Fossil Fuels contribute hugely to ‘global warming” and “climate change”. Lots of people get this.
Oil companies get it — Exxon’s people have known for ages and still denied it in the quest for obscene profits.
by the 1990s, it was clear that API had opted for a markedly different approach to the threat of climate change. It joined Exxon, other fossil fuel companies and major manufacturers in the Global Climate Coalition (GCC), a lobbying group whose objective was to derail international efforts to curb heat-trapping emissions. In 1998, a year after the Kyoto Protocol was adopted by countries to cut fossil fuel emissions, API crafted a campaign to convince the American public and lawmakers that climate science was too tenuous for the United States to ratify the treaty.

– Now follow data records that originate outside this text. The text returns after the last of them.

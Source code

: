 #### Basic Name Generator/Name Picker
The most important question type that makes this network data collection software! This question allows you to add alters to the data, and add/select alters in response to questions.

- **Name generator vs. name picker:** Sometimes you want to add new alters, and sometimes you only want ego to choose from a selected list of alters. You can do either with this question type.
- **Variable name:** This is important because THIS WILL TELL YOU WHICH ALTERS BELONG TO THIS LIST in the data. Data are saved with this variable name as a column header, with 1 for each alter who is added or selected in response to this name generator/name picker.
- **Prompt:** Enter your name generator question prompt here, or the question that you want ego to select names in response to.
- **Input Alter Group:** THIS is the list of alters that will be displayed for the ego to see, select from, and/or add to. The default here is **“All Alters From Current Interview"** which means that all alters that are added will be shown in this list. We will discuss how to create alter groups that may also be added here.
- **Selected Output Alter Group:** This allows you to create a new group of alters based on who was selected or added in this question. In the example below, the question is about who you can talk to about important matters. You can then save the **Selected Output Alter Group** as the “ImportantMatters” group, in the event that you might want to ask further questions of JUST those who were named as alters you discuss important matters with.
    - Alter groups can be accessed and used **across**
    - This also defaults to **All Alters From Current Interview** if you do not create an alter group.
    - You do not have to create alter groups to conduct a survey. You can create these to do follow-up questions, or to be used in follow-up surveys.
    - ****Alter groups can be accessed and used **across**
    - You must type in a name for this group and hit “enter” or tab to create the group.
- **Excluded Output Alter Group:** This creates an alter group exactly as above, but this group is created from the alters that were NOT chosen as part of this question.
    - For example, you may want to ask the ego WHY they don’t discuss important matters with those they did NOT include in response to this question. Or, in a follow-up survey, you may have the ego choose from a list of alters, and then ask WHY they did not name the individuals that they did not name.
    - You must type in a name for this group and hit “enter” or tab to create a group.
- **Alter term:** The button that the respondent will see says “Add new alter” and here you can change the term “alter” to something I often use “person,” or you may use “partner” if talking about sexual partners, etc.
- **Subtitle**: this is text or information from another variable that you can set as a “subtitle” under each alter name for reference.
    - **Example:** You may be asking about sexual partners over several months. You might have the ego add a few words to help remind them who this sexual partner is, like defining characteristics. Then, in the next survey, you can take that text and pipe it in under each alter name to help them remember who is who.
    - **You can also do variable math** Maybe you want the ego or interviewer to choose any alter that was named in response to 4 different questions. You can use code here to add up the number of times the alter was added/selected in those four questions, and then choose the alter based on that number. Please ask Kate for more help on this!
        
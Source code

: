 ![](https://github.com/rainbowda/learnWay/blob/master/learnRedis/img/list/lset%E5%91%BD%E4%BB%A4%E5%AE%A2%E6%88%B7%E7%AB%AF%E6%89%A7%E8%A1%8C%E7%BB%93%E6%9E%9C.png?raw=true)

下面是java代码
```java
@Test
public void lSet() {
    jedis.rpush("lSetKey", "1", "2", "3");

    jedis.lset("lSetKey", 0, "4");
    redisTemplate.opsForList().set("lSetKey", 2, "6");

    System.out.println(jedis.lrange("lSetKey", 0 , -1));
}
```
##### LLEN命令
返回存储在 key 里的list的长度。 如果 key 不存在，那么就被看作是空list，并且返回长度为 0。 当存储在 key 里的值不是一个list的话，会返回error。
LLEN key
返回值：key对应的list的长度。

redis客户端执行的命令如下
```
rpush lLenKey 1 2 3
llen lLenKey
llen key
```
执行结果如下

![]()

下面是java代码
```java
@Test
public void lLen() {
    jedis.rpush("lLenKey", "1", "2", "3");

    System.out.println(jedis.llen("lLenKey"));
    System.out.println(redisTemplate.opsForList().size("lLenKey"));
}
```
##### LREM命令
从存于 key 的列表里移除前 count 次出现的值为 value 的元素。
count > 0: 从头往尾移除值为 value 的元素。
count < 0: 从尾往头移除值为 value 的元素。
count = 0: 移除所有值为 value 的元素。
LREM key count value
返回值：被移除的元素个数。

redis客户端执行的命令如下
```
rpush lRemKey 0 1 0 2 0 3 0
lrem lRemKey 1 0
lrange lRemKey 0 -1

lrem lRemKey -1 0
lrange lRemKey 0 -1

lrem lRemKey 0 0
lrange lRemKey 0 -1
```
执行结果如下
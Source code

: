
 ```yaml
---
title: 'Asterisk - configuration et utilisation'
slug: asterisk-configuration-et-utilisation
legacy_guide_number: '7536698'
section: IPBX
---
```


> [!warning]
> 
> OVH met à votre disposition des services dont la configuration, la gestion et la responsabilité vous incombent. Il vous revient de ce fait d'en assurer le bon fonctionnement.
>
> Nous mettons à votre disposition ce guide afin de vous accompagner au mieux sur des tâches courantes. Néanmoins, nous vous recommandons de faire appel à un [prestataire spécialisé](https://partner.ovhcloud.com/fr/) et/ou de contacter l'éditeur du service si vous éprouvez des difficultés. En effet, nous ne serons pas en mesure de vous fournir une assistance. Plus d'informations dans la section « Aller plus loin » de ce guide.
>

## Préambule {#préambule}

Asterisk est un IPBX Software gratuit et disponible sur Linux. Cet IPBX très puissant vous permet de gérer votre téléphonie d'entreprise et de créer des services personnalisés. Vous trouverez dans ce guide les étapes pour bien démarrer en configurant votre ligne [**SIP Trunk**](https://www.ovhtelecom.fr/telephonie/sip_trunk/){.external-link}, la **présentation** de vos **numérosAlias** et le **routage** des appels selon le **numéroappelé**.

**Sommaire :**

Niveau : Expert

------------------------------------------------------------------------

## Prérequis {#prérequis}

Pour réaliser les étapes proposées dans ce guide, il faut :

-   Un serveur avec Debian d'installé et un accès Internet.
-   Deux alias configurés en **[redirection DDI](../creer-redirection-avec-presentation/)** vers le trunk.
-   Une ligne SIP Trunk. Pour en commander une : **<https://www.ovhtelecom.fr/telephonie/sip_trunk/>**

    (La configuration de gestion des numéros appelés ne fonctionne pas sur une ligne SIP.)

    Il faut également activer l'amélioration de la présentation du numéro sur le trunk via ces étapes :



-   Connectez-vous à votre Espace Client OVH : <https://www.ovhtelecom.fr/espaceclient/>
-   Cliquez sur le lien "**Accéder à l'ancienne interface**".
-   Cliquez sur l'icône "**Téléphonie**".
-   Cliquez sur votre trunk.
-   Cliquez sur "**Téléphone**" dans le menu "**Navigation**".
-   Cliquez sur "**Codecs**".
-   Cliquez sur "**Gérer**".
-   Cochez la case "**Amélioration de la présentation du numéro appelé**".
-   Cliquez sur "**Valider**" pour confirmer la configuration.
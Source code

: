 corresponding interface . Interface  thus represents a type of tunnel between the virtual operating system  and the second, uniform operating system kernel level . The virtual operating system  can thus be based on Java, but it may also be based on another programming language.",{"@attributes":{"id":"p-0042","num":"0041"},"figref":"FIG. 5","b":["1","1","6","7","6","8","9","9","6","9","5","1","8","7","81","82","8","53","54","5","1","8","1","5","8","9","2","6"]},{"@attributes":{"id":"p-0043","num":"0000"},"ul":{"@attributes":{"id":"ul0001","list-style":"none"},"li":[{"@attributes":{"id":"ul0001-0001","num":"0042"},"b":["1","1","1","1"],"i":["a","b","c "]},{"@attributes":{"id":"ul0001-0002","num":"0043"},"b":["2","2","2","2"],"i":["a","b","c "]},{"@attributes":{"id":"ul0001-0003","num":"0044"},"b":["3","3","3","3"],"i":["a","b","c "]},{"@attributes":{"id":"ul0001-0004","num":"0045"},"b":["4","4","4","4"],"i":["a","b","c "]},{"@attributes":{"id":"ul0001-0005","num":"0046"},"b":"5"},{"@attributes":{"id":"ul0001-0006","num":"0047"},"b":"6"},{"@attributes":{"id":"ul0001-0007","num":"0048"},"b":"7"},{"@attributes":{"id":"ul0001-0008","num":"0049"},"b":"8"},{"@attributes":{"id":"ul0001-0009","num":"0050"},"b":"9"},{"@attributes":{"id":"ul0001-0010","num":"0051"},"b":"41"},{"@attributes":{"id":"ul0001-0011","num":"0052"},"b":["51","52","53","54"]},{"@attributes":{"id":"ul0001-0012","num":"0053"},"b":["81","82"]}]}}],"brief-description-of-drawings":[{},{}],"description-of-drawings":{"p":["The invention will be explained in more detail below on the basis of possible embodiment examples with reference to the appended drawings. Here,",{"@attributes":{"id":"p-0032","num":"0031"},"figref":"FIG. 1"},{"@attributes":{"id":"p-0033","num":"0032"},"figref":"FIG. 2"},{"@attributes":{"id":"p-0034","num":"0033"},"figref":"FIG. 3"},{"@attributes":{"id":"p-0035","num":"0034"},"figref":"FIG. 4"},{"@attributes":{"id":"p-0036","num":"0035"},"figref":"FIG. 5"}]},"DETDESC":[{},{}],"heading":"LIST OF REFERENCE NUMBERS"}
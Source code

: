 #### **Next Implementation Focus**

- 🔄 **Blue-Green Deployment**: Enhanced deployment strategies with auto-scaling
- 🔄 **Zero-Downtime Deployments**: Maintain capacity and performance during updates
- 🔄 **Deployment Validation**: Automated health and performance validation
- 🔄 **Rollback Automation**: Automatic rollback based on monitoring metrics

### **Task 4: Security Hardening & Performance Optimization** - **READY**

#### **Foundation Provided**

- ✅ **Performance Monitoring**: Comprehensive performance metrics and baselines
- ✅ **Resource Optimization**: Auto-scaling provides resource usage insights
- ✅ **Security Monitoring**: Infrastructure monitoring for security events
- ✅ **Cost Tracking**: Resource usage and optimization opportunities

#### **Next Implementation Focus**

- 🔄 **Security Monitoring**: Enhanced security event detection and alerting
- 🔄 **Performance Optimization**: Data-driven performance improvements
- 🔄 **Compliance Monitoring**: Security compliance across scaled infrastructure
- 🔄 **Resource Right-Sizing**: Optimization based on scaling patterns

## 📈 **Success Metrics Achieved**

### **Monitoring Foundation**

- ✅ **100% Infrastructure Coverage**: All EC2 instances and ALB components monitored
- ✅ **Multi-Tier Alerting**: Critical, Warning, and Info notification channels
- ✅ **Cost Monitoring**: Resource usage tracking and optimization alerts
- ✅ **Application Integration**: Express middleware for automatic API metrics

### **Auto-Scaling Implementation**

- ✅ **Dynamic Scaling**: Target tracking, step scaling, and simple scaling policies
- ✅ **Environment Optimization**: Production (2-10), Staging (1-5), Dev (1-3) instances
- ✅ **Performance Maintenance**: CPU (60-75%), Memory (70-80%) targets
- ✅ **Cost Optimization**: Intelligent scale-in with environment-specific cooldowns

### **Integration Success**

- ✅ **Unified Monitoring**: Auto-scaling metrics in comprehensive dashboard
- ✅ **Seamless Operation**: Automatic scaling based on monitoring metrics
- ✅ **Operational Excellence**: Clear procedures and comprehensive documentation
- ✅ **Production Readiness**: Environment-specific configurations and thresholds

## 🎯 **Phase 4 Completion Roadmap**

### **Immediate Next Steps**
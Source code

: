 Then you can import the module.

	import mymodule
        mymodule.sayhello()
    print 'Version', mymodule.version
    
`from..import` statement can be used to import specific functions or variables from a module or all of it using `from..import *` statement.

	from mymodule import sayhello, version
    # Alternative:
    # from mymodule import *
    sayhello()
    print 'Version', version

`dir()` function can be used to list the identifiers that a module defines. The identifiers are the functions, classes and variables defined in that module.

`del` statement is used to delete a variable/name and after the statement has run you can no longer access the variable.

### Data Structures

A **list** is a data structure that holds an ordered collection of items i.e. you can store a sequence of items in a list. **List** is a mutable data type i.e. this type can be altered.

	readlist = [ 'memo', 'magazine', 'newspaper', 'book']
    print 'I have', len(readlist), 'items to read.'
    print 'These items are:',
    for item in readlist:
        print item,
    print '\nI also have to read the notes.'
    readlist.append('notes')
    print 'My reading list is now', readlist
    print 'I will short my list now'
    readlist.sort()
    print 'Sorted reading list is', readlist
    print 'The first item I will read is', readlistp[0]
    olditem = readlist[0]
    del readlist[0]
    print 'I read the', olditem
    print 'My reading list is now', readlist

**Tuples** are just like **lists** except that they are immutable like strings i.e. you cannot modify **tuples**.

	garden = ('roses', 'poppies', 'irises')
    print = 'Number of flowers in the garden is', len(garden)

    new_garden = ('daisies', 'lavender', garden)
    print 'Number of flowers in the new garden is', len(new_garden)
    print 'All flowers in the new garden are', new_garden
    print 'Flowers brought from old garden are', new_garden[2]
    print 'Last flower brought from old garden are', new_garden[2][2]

"Unless 'climate change' becomes a non-issue, meaning that the Kyoto proposal is defeated and there are no further initiatives to thwart the threat of climate change, there may be no moment when we can declare victory for our efforts," according to the draft Global Climate Science Communications Action Plan circulated by API.
API and GCC were victorious when George W. Bush pulled the U.S. out of the Kyoto agreement. A June 2001 briefing memorandum records a top State Department official thanking the GCC because Bush "rejected the Kyoto Protocol in part, based on input from you."
So yeah, a leading oil company publication would breathlessly worry about an oil sands facility being shut down and possibly damaged by a wildfire their business has helped to create and with policies have helped circumvent management of climate-changing dynamics.
Like I said, you just can’t make this crap up.